■ WORK TASK
Please print each record exactly, omitting none of them.

○ ○ ○ ○ ○ ○ ○

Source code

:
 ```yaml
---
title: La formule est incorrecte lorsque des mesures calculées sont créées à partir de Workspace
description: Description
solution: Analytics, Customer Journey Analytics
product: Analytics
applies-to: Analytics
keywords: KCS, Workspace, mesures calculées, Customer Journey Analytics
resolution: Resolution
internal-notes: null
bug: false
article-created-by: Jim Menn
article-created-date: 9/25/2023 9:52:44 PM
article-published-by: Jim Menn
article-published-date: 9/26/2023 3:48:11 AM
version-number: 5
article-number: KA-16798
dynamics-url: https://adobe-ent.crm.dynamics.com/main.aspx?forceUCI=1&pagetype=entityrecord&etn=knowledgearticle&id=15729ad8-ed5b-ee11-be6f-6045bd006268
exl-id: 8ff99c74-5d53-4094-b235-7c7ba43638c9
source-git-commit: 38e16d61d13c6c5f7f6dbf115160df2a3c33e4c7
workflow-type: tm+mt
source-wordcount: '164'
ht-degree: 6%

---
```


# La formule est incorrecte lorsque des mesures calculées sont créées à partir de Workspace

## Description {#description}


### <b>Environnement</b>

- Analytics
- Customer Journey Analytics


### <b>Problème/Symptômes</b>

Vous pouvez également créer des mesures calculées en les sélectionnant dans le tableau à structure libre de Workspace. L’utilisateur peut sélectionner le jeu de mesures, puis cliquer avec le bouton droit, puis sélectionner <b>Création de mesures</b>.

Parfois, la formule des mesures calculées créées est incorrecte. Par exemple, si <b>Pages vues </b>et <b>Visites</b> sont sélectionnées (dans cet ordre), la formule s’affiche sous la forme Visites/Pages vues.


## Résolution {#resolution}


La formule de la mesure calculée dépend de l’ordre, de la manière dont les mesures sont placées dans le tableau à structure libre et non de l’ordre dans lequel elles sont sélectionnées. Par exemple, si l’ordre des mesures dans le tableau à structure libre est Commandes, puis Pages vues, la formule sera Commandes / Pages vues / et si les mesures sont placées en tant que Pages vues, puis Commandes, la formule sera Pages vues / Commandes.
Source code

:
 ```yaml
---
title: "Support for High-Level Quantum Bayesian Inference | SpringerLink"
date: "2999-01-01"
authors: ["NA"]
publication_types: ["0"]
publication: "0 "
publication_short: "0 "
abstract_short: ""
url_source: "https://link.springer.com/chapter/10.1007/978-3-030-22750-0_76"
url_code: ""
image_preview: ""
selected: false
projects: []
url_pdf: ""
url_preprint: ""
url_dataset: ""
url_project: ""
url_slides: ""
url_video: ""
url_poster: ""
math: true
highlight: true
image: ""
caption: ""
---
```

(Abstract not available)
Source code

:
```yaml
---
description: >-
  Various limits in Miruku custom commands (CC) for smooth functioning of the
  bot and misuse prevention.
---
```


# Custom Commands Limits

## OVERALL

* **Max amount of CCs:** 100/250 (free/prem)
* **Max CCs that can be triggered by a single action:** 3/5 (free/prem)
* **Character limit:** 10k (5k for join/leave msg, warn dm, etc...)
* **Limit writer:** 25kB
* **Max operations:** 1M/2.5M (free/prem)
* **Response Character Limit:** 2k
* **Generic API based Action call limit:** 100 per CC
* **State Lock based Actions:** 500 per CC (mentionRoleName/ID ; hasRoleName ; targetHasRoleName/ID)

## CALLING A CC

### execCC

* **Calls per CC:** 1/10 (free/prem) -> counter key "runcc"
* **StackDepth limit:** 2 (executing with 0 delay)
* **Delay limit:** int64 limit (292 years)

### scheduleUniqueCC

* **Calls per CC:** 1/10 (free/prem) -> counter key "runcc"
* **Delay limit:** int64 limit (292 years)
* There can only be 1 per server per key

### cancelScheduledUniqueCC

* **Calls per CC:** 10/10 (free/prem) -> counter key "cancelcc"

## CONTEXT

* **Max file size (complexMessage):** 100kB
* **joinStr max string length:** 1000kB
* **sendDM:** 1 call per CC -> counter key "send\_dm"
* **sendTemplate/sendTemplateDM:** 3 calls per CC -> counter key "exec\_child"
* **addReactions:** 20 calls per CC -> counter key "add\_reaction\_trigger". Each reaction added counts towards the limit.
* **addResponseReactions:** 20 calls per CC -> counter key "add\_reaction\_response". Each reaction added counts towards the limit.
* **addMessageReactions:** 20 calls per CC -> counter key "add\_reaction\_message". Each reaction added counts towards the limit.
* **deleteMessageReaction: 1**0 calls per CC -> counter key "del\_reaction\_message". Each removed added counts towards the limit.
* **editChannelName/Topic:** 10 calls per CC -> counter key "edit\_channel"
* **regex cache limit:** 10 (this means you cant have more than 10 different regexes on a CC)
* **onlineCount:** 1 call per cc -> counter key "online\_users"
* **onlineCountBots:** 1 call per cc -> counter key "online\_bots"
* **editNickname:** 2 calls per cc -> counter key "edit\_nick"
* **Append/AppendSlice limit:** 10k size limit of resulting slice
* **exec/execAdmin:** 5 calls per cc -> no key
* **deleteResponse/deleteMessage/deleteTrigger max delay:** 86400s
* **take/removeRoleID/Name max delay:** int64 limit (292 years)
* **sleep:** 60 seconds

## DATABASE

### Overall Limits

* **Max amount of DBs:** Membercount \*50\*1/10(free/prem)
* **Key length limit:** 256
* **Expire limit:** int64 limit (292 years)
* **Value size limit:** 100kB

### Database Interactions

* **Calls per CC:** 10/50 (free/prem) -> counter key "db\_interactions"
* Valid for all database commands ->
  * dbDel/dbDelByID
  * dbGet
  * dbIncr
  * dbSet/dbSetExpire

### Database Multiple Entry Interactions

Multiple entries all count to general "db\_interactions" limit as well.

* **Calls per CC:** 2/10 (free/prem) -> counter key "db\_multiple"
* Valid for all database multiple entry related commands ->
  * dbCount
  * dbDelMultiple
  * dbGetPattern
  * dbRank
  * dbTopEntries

○ ○ ○ ○ ○ ○ ○

■ EXERCISE RESULT
Source code

:
 ```yaml
---
title: La formule est incorrecte lorsque des mesures calculées sont créées à partir de Workspace
description: Description
solution: Analytics, Customer Journey Analytics
product: Analytics
applies-to: Analytics
keywords: KCS, Workspace, mesures calculées, Customer Journey Analytics
resolution: Resolution
internal-notes: null
bug: false
article-created-by: Jim Menn
article-created-date: 9/25/2023 9:52:44 PM
article-published-by: Jim Menn
article-published-date: 9/26/2023 3:48:11 AM
version-number: 5
article-number: KA-16798
dynamics-url: https://adobe-ent.crm.dynamics.com/main.aspx?forceUCI=1&pagetype=entityrecord&etn=knowledgearticle&id=15729ad8-ed5b-ee11-be6f-6045bd006268
exl-id: 8ff99c74-5d53-4094-b235-7c7ba43638c9
source-git-commit: 38e16d61d13c6c5f7f6dbf115160df2a3c33e4c7
workflow-type: tm+mt
source-wordcount: '164'
ht-degree: 6%

---
```


# La formule est incorrecte lorsque des mesures calculées sont créées à partir de Workspace

## Description {#description}


### <b>Environnement</b>

- Analytics
- Customer Journey Analytics


### <b>Problème/Symptômes</b>

Vous pouvez également créer des mesures calculées en les sélectionnant dans le tableau à structure libre de Workspace. L’utilisateur peut sélectionner le jeu de mesures, puis cliquer avec le bouton droit, puis sélectionner <b>Création de mesures</b>.

Parfois, la formule des mesures calculées créées est incorrecte. Par exemple, si <b>Pages vues </b>et <b>Visites</b> sont sélectionnées (dans cet ordre), la formule s’affiche sous la forme Visites/Pages vues.


## Résolution {#resolution}


La formule de la mesure calculée dépend de l’ordre, de la manière dont les mesures sont placées dans le tableau à structure libre et non de l’ordre dans lequel elles sont sélectionnées. Par exemple, si l’ordre des mesures dans le tableau à structure libre est Commandes, puis Pages vues, la formule sera Commandes / Pages vues / et si les mesures sont placées en tant que Pages vues, puis Commandes, la formule sera Pages vues / Commandes.
Source code

:
 ```yaml
---
title: "Support for High-Level Quantum Bayesian Inference | SpringerLink"
date: "2999-01-01"
authors: ["NA"]
publication_types: ["0"]
publication: "0 "
publication_short: "0 "
abstract_short: ""
url_source: "https://link.springer.com/chapter/10.1007/978-3-030-22750-0_76"
url_code: ""
image_preview: ""
selected: false
projects: []
url_pdf: ""
url_preprint: ""
url_dataset: ""
url_project: ""
url_slides: ""
url_video: ""
url_poster: ""
math: true
highlight: true
image: ""
caption: ""
---
```

(Abstract not available)
Source code

:
```yaml
---
description: >-
  Various limits in Miruku custom commands (CC) for smooth functioning of the
  bot and misuse prevention.
---
```


# Custom Commands Limits

## OVERALL

* **Max amount of CCs:** 100/250 (free/prem)
* **Max CCs that can be triggered by a single action:** 3/5 (free/prem)
* **Character limit:** 10k (5k for join/leave msg, warn dm, etc...)
* **Limit writer:** 25kB
* **Max operations:** 1M/2.5M (free/prem)
* **Response Character Limit:** 2k
* **Generic API based Action call limit:** 100 per CC
* **State Lock based Actions:** 500 per CC (mentionRoleName/ID ; hasRoleName ; targetHasRoleName/ID)

## CALLING A CC

### execCC

* **Calls per CC:** 1/10 (free/prem) -> counter key "runcc"
* **StackDepth limit:** 2 (executing with 0 delay)
* **Delay limit:** int64 limit (292 years)

### scheduleUniqueCC

* **Calls per CC:** 1/10 (free/prem) -> counter key "runcc"
* **Delay limit:** int64 limit (292 years)
* There can only be 1 per server per key

### cancelScheduledUniqueCC

* **Calls per CC:** 10/10 (free/prem) -> counter key "cancelcc"

## CONTEXT

* **Max file size (complexMessage):** 100kB
* **joinStr max string length:** 1000kB
* **sendDM:** 1 call per CC -> counter key "send\_dm"
* **sendTemplate/sendTemplateDM:** 3 calls per CC -> counter key "exec\_child"
* **addReactions:** 20 calls per CC -> counter key "add\_reaction\_trigger". Each reaction added counts towards the limit.
* **addResponseReactions:** 20 calls per CC -> counter key "add\_reaction\_response". Each reaction added counts towards the limit.
* **addMessageReactions:** 20 calls per CC -> counter key "add\_reaction\_message". Each reaction added counts towards the limit.
* **deleteMessageReaction: 1**0 calls per CC -> counter key "del\_reaction\_message". Each removed added counts towards the limit.
* **editChannelName/Topic:** 10 calls per CC -> counter key "edit\_channel"
* **regex cache limit:** 10 (this means you cant have more than 10 different regexes on a CC)
* **onlineCount:** 1 call per cc -> counter key "online\_users"
* **onlineCountBots:** 1 call per cc -> counter key "online\_bots"
* **editNickname:** 2 calls per cc -> counter key "edit\_nick"
* **Append/AppendSlice limit:** 10k size limit of resulting slice
* **exec/execAdmin:** 5 calls per cc -> no key
* **deleteResponse/deleteMessage/deleteTrigger max delay:** 86400s
* **take/removeRoleID/Name max delay:** int64 limit (292 years)
* **sleep:** 60 seconds

## DATABASE

### Overall Limits

* **Max amount of DBs:** Membercount \*50\*1/10(free/prem)
* **Key length limit:** 256
* **Expire limit:** int64 limit (292 years)
* **Value size limit:** 100kB

### Database Interactions

* **Calls per CC:** 10/50 (free/prem) -> counter key "db\_interactions"
* Valid for all database commands ->
  * dbDel/dbDelByID
  * dbGet
  * dbIncr
  * dbSet/dbSetExpire

### Database Multiple Entry Interactions

Multiple entries all count to general "db\_interactions" limit as well.

* **Calls per CC:** 2/10 (free/prem) -> counter key "db\_multiple"
* Valid for all database multiple entry related commands ->
  * dbCount
  * dbDelMultiple
  * dbGetPattern
  * dbRank
  * dbTopEntries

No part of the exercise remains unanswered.